# Take-Home Assignment - PII Detection

Human Native's operations team currently reviews huge volumes of content for Personally Identifiable Information (PII), and the amount ot review is growing quickly. We need to be able to automate this system robustly!

This notebook walks through:
- Establishing a _baseline_ - incredibly important in all ML tasks. We discuss contemporary methods that already exist (services, Presidio) to inspire our model choice.
- Training a custom transformer for token-level PII detection
- Comparison of the results

## Assumptions before beginning

- We will focus on textual data
- We will only focus on these PII entities:
    - "NAME"
    - "EMAIL"
    - "LOCATION"
    - "PHONE"
    - "URL"
- We want to classify WORDS (and therefore tokens) as containing PII, as opposed to whether a small chunk of text contains PII _somewhere_ within it.

In [1]:
import warnings
warnings.filterwarnings("ignore", category=UserWarning)

## Establishing a Baseline

Microsoft Presidio (https://microsoft.github.io/presidio/) is an awesome SDK that provides PII detection in a really use to way!

We have written some small functions that make it super simple to use the functionality of presidio (see `src\presidio`).
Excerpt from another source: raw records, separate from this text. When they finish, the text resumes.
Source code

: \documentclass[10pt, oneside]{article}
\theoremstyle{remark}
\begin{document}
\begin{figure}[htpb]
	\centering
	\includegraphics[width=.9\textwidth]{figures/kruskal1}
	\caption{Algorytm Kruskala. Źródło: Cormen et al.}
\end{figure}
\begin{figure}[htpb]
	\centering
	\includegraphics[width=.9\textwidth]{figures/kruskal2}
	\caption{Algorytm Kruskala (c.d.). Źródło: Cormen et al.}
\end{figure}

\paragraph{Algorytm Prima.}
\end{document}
Below, we see examples of Presidio Detection:


In [3]:
from src.presidio.detector import presidio_detect

sample_text = "Hi, I'm Mac Walker. Contact: mac@humannative.com (hopefully (; ?), 07123 456789"
result = presidio_detect(sample_text)
for results in result:
    print(results)

type: EMAIL_ADDRESS, start: 29, end: 48, score: 1.0
type: PERSON, start: 8, end: 18, score: 0.85
type: URL, start: 33, end: 48, score: 0.5
type: PHONE_NUMBER, start: 67, end: 79, score: 0.4


Hence, as we can see, Presidio takes in a string of text and returns the token level spans of WHERE  the PII infraction takes place, and WHAT kind of infraction it is.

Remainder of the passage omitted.